(Task requirements)
Copy out the data word for word, without any of its pictures.
── Supplied records ──
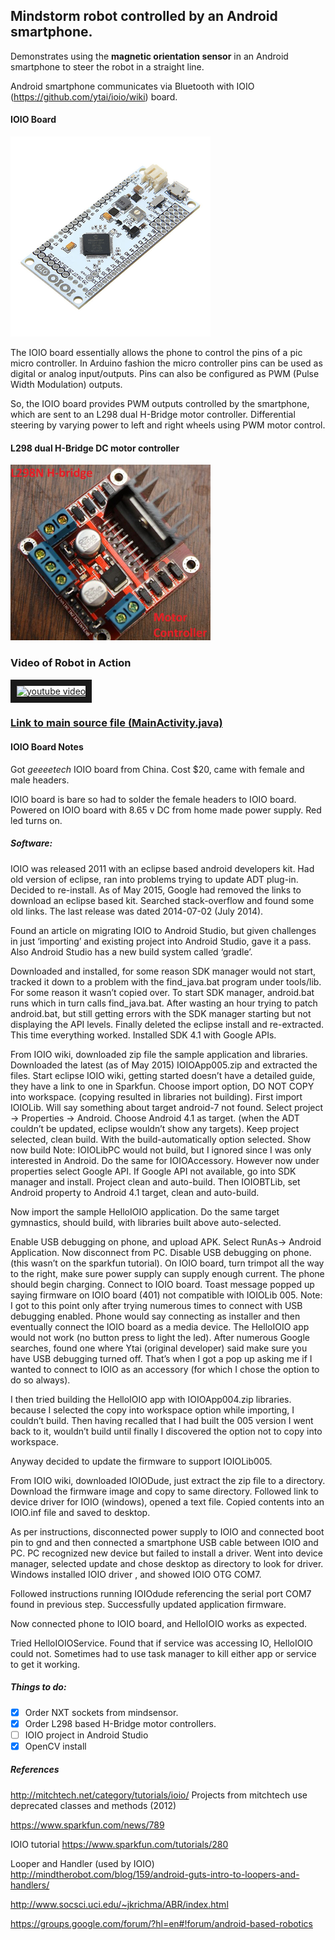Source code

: ## Mindstorm robot controlled by an Android smartphone.

Demonstrates using the **magnetic orientation sensor**
in an Android smartphone to steer the robot in a straight line.

Android smartphone communicates via Bluetooth
with IOIO (https://github.com/ytai/ioio/wiki) board.
#### IOIO Board
![IOIO](/images/ioio.png  "IOIO")

The IOIO board essentially allows the phone to control the pins of a pic micro controller.
In Arduino fashion the micro controller pins can be used as digital or analog input/outputs.
Pins can also be configured as PWM (Pulse Width Modulation) outputs.

So, the IOIO board provides PWM outputs controlled by the smartphone, which are sent to
an L298 dual H-Bridge motor controller. Differential steering by varying power to left and right wheels using PWM motor control.

#### L298 dual H-Bridge DC motor controller
![motor](/images/l298.png "H-Bridge")

### Video of Robot in Action
<a href="http://www.youtube.com/watch?feature=player_embedded&v=7GzuBxc2jFg" target="_blank"><img src="http://img.youtube.com/vi/7GzuBxc2jFg/0.jpg"
alt="youtube video" width="480" height="360" border="10" /></a>

### [Link to main source file (MainActivity.java)](/src/app/ioio/orientcontrol/MainActivity.java)

#### IOIO Board Notes

Got *geeeetech* IOIO board from China. Cost $20, came with female and male headers.

IOIO board is bare so had to solder the female headers to IOIO board.
Powered on IOIO board with 8.65 v DC from home made power supply. Red led turns on.

##### Software:
IOIO was released 2011 with an eclipse based android developers kit. Had old version of eclipse, ran into problems trying to update ADT plug-in. Decided to re-install.
As of May 2015, Google had removed the links to download an eclipse based kit. Searched stack-overflow and found some old links. The last release was dated 2014-07-02 (July 2014).

Found an article on migrating IOIO to Android Studio, but given challenges in just ‘importing’ and existing project into Android Studio, gave it a pass. Also Android Studio has a new build system called ‘gradle’.

Downloaded and installed, for some reason SDK manager would not start, tracked it down to a problem with the find_java.bat program under tools/lib. For some reason it wasn’t copied over. To start SDK manager, android.bat runs which in turn calls find_java.bat. After wasting an hour trying to patch android.bat, but still getting errors with the SDK manager starting but not displaying the API levels. Finally deleted the eclipse install and re-extracted. This time everything worked. Installed SDK 4.1 with Google APIs.

From IOIO wiki, downloaded zip file the sample application and libraries. Downloaded the latest (as of May 2015) IOIOApp005.zip and extracted the files.
Start eclipse
IOIO wiki, getting started doesn’t have a detailed guide, they have a link to one in Sparkfun.
Choose import option, DO NOT COPY into workspace. (copying resulted in libraries not building).
First import IOIOLib. Will say something about target android-7 not found.
Select project → Properties → Android. Choose Android 4.1 as target. (when the ADT couldn’t be updated, eclipse wouldn’t show any targets). Keep project selected, clean build. With the build-automatically option selected. Show now build
Note: IOIOLibPC would not build, but I ignored since I was only interested in Android.
Do the same for IOIOAccessory. However now under properties select Google API. If Google API not available, go into SDK manager and install. Project clean and auto-build.
Then IOIOBTLib, set Android property to Android 4.1 target, clean and auto-build.

Now import  the sample HelloIOIO application. Do the same target gymnastics, should build, with libraries built above auto-selected.

Enable USB debugging on phone, and upload APK. Select RunAs→ Android Application.
Now disconnect from PC.
Disable USB debugging on phone. (this wasn’t on the sparkfun tutorial).
On IOIO board, turn trimpot all the way to the right, make sure power supply can supply enough current. The phone should begin charging.
Connect to IOIO board. Toast message popped up saying firmware on IOIO board (401) not compatible with IOIOLib 005.
Note: I got to this point only after trying numerous times to connect with USB debugging enabled. Phone would say connecting as installer and then eventually connect the IOIO board as a media device. The HelloIOIO app would not work (no button press to light the led).
After numerous Google searches, found one where Ytai (original developer) said make sure you have USB debugging turned off. That’s when I got a pop up asking me if I wanted to connect to IOIO as an accessory (for which I chose the option to do so always).

I then tried building the HelloIOIO app with IOIOApp004.zip libraries. because I selected the copy into workspace option while importing, I couldn’t build. Then having recalled that I had built the 005 version I went back to it, wouldn’t build until finally I discovered the option not to copy into workspace.

Anyway decided to update the firmware to support IOIOLib005.

From IOIO wiki, downloaded IOIODude, just extract the zip file to a directory.
Download the firmware image and copy to same directory.
Followed link to device driver for IOIO (windows), opened a text file. Copied contents into an IOIO.inf file and saved to desktop.

As per instructions, disconnected power supply to IOIO and connected boot pin to gnd and then connected a smartphone USB cable between IOIO and PC. PC recognized new device but failed to install a driver. Went into device manager, selected update and chose desktop as directory to look for driver. Windows installed IOIO driver , and showed IOIO OTG COM7.

Followed instructions running IOIOdude referencing the serial port COM7 found in previous step.
Successfully updated application firmware.

Now connected phone to IOIO board, and HelloIOIO works as expected.

Tried HelloIOIOService. Found that if service was accessing IO, HelloIOIO could not. Sometimes had to use task manager to kill either app or service to get it working.

##### Things to do:

- [x] Order NXT sockets from mindsensor.
- [x] Order L298 based H-Bridge motor controllers.
- [ ] IOIO project in Android Studio
- [x] OpenCV install

##### References

http://mitchtech.net/category/tutorials/ioio/
Projects from mitchtech use deprecated classes and methods (2012)

https://www.sparkfun.com/news/789

IOIO tutorial
https://www.sparkfun.com/tutorials/280

Looper and Handler (used by IOIO)
http://mindtherobot.com/blog/159/android-guts-intro-to-loopers-and-handlers/

http://www.socsci.uci.edu/~jkrichma/ABR/index.html

https://groups.google.com/forum/?hl=en#!forum/android-based-robotics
───
(Exercise solution)
Source code

: ## Mindstorm robot controlled by an Android smartphone.

Demonstrates using the **magnetic orientation sensor**
in an Android smartphone to steer the robot in a straight line.

Android smartphone communicates via Bluetooth
with IOIO (https://github.com/ytai/ioio/wiki) board.
#### IOIO Board
![IOIO](/images/ioio.png  "IOIO")

The IOIO board essentially allows the phone to control the pins of a pic micro controller.
In Arduino fashion the micro controller pins can be used as digital or analog input/outputs.
Pins can also be configured as PWM (Pulse Width Modulation) outputs.

So, the IOIO board provides PWM outputs controlled by the smartphone, which are sent to
an L298 dual H-Bridge motor controller. Differential steering by varying power to left and right wheels using PWM motor control.

#### L298 dual H-Bridge DC motor controller
![motor](/images/l298.png "H-Bridge")

### Video of Robot in Action
<a href="http://www.youtube.com/watch?feature=player_embedded&v=7GzuBxc2jFg" target="_blank"><img src="http://img.youtube.com/vi/7GzuBxc2jFg/0.jpg"
alt="youtube video" width="480" height="360" border="10" /></a>

### [Link to main source file (MainActivity.java)](/src/app/ioio/orientcontrol/MainActivity.java)

#### IOIO Board Notes

Got *geeeetech* IOIO board from China. Cost $20, came with female and male headers.

IOIO board is bare so had to solder the female headers to IOIO board.
Powered on IOIO board with 8.65 v DC from home made power supply. Red led turns on.

##### Software:
IOIO was released 2011 with an eclipse based android developers kit. Had old version of eclipse, ran into problems trying to update ADT plug-in. Decided to re-install.
As of May 2015, Google had removed the links to download an eclipse based kit. Searched stack-overflow and found some old links. The last release was dated 2014-07-02 (July 2014).

Found an article on migrating IOIO to Android Studio, but given challenges in just ‘importing’ and existing project into Android Studio, gave it a pass. Also Android Studio has a new build system called ‘gradle’.

Downloaded and installed, for some reason SDK manager would not start, tracked it down to a problem with the find_java.bat program under tools/lib. For some reason it wasn’t copied over. To start SDK manager, android.bat runs which in turn calls find_java.bat. After wasting an hour trying to patch android.bat, but still getting errors with the SDK manager starting but not displaying the API levels. Finally deleted the eclipse install and re-extracted. This time everything worked. Installed SDK 4.1 with Google APIs.

From IOIO wiki, downloaded zip file the sample application and libraries. Downloaded the latest (as of May 2015) IOIOApp005.zip and extracted the files.
Start eclipse
IOIO wiki, getting started doesn’t have a detailed guide, they have a link to one in Sparkfun.
Choose import option, DO NOT COPY into workspace. (copying resulted in libraries not building).
First import IOIOLib. Will say something about target android-7 not found.
Select project → Properties → Android. Choose Android 4.1 as target. (when the ADT couldn’t be updated, eclipse wouldn’t show any targets). Keep project selected, clean build. With the build-automatically option selected. Show now build
Note: IOIOLibPC would not build, but I ignored since I was only interested in Android.
Do the same for IOIOAccessory. However now under properties select Google API. If Google API not available, go into SDK manager and install. Project clean and auto-build.
Then IOIOBTLib, set Android property to Android 4.1 target, clean and auto-build.

Now import  the sample HelloIOIO application. Do the same target gymnastics, should build, with libraries built above auto-selected.

Enable USB debugging on phone, and upload APK. Select RunAs→ Android Application.
Now disconnect from PC.
Disable USB debugging on phone. (this wasn’t on the sparkfun tutorial).
On IOIO board, turn trimpot all the way to the right, make sure power supply can supply enough current. The phone should begin charging.
Connect to IOIO board. Toast message popped up saying firmware on IOIO board (401) not compatible with IOIOLib 005.
Note: I got to this point only after trying numerous times to connect with USB debugging enabled. Phone would say connecting as installer and then eventually connect the IOIO board as a media device. The HelloIOIO app would not work (no button press to light the led).
After numerous Google searches, found one where Ytai (original developer) said make sure you have USB debugging turned off. That’s when I got a pop up asking me if I wanted to connect to IOIO as an accessory (for which I chose the option to do so always).

I then tried building the HelloIOIO app with IOIOApp004.zip libraries. because I selected the copy into workspace option while importing, I couldn’t build. Then having recalled that I had built the 005 version I went back to it, wouldn’t build until finally I discovered the option not to copy into workspace.

Anyway decided to update the firmware to support IOIOLib005.

From IOIO wiki, downloaded IOIODude, just extract the zip file to a directory.
Download the firmware image and copy to same directory.
Followed link to device driver for IOIO (windows), opened a text file. Copied contents into an IOIO.inf file and saved to desktop.

As per instructions, disconnected power supply to IOIO and connected boot pin to gnd and then connected a smartphone USB cable between IOIO and PC. PC recognized new device but failed to install a driver. Went into device manager, selected update and chose desktop as directory to look for driver. Windows installed IOIO driver , and showed IOIO OTG COM7.

Followed instructions running IOIOdude referencing the serial port COM7 found in previous step.
Successfully updated application firmware.

Now connected phone to IOIO board, and HelloIOIO works as expected.

Tried HelloIOIOService. Found that if service was accessing IO, HelloIOIO could not. Sometimes had to use task manager to kill either app or service to get it working.

##### Things to do:

- [x] Order NXT sockets from mindsensor.
- [x] Order L298 based H-Bridge motor controllers.
- [ ] IOIO project in Android Studio
- [x] OpenCV install

##### References

http://mitchtech.net/category/tutorials/ioio/
Projects from mitchtech use deprecated classes and methods (2012)

https://www.sparkfun.com/news/789

IOIO tutorial
https://www.sparkfun.com/tutorials/280

Looper and Handler (used by IOIO)
http://mindtherobot.com/blog/159/android-guts-intro-to-loopers-and-handlers/

http://www.socsci.uci.edu/~jkrichma/ABR/index.html

https://groups.google.com/forum/?hl=en#!forum/android-based-robotics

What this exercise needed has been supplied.